Stored data

>>

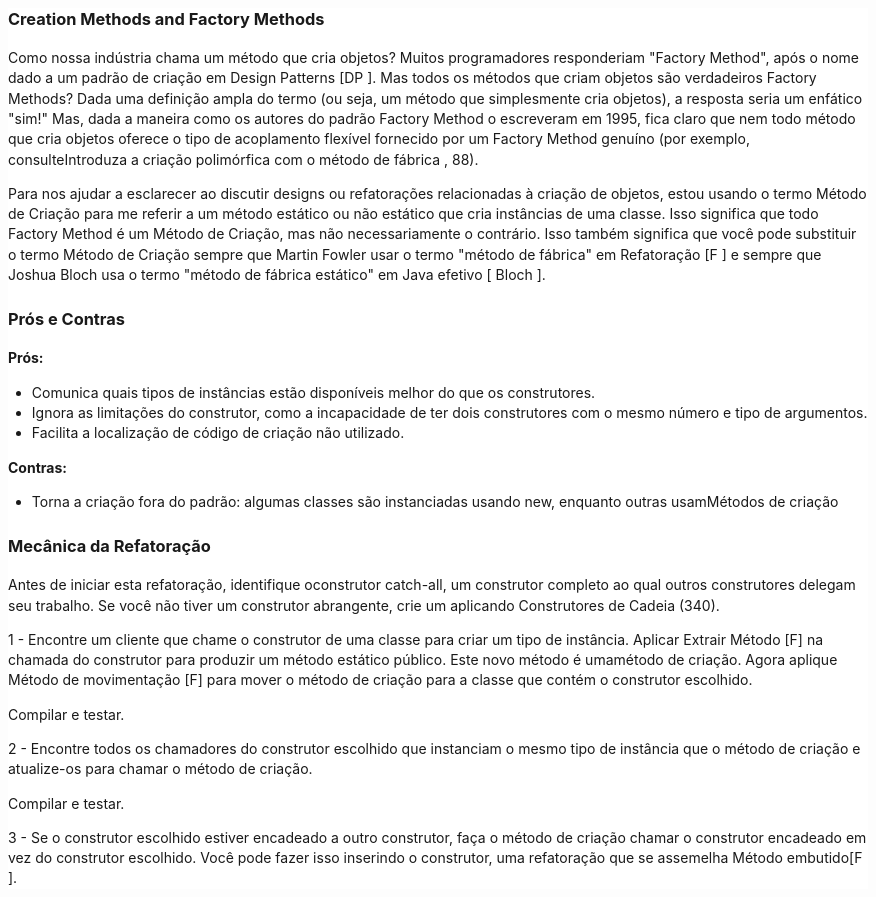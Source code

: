 ### Creation Methods and Factory Methods

Como nossa indústria chama um método que cria objetos? Muitos programadores responderiam "Factory Method", após o nome dado a um padrão de criação em Design Patterns [DP ]. Mas todos os métodos que criam objetos são verdadeiros Factory Methods? Dada uma definição ampla do termo (ou seja, um método que simplesmente cria objetos), a resposta seria um enfático "sim!" Mas, dada a maneira como os autores do padrão Factory Method o escreveram em 1995, fica claro que nem todo método que cria objetos oferece o tipo de acoplamento flexível fornecido por um Factory Method genuíno (por exemplo, consulteIntroduza a criação polimórfica com o método de fábrica , 88).

Para nos ajudar a esclarecer ao discutir designs ou refatorações relacionadas à criação de objetos, estou usando o termo Método de Criação para me referir a um método estático ou não estático que cria instâncias de uma classe. Isso significa que todo Factory Method é um Método de Criação, mas não necessariamente o contrário. Isso também significa que você pode substituir o termo Método de Criação sempre que Martin Fowler usar o termo "método de fábrica" em Refatoração [F ] e sempre que Joshua Bloch usa o termo "método de fábrica estático" em Java efetivo [ Bloch ].

### Prós e Contras

**Prós:**

+ Comunica quais tipos de instâncias estão disponíveis melhor
do que os construtores.
+ Ignora as limitações do construtor, como a incapacidade de
ter dois construtores com o mesmo número e tipo de
argumentos.
+ Facilita a localização de código de criação não utilizado.

**Contras:**

+ Torna a criação fora do padrão: algumas classes são
  instanciadas usando new, enquanto outras usamMétodos
  de criação

### Mecânica da Refatoração

Antes de iniciar esta refatoração, identifique oconstrutor catch-all, um construtor completo ao qual outros construtores delegam seu trabalho. Se você não tiver um construtor abrangente, crie um aplicando Construtores de Cadeia (340).

1 - Encontre um cliente que chame o construtor de uma classe para criar um tipo de instância. Aplicar Extrair Método [F] na chamada do construtor para produzir um método estático público. Este novo método é umamétodo de criação. Agora aplique Método de movimentação [F] para mover o método de criação para a classe que contém o construtor escolhido.

Compilar e testar.

2 - Encontre todos os chamadores do construtor escolhido que instanciam o mesmo tipo de instância que o método de criação e atualize-os para chamar o método de criação.

Compilar e testar.

3 - Se o construtor escolhido estiver encadeado a outro construtor, faça o método de criação chamar o construtor encadeado em vez do construtor escolhido. Você pode fazer isso inserindo o construtor, uma refatoração que se assemelha Método embutido[F ].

<<

- Work to be completed
Print exactly the lines above from the one with "Como nossa indústria" to the one with "do que os construtores.", including both.

- Solution
Como nossa indústria chama um método que cria objetos? Muitos programadores responderiam "Factory Method", após o nome dado a um padrão de criação em Design Patterns [DP ]. Mas todos os métodos que criam objetos são verdadeiros Factory Methods? Dada uma definição ampla do termo (ou seja, um método que simplesmente cria objetos), a resposta seria um enfático "sim!" Mas, dada a maneira como os autores do padrão Factory Method o escreveram em 1995, fica claro que nem todo método que cria objetos oferece o tipo de acoplamento flexível fornecido por um Factory Method genuíno (por exemplo, consulteIntroduza a criação polimórfica com o método de fábrica , 88).

Para nos ajudar a esclarecer ao discutir designs ou refatorações relacionadas à criação de objetos, estou usando o termo Método de Criação para me referir a um método estático ou não estático que cria instâncias de uma classe. Isso significa que todo Factory Method é um Método de Criação, mas não necessariamente o contrário. Isso também significa que você pode substituir o termo Método de Criação sempre que Martin Fowler usar o termo "método de fábrica" em Refatoração [F ] e sempre que Joshua Bloch usa o termo "método de fábrica estático" em Java efetivo [ Bloch ].

### Prós e Contras

**Prós:**

+ Comunica quais tipos de instâncias estão disponíveis melhor
do que os construtores.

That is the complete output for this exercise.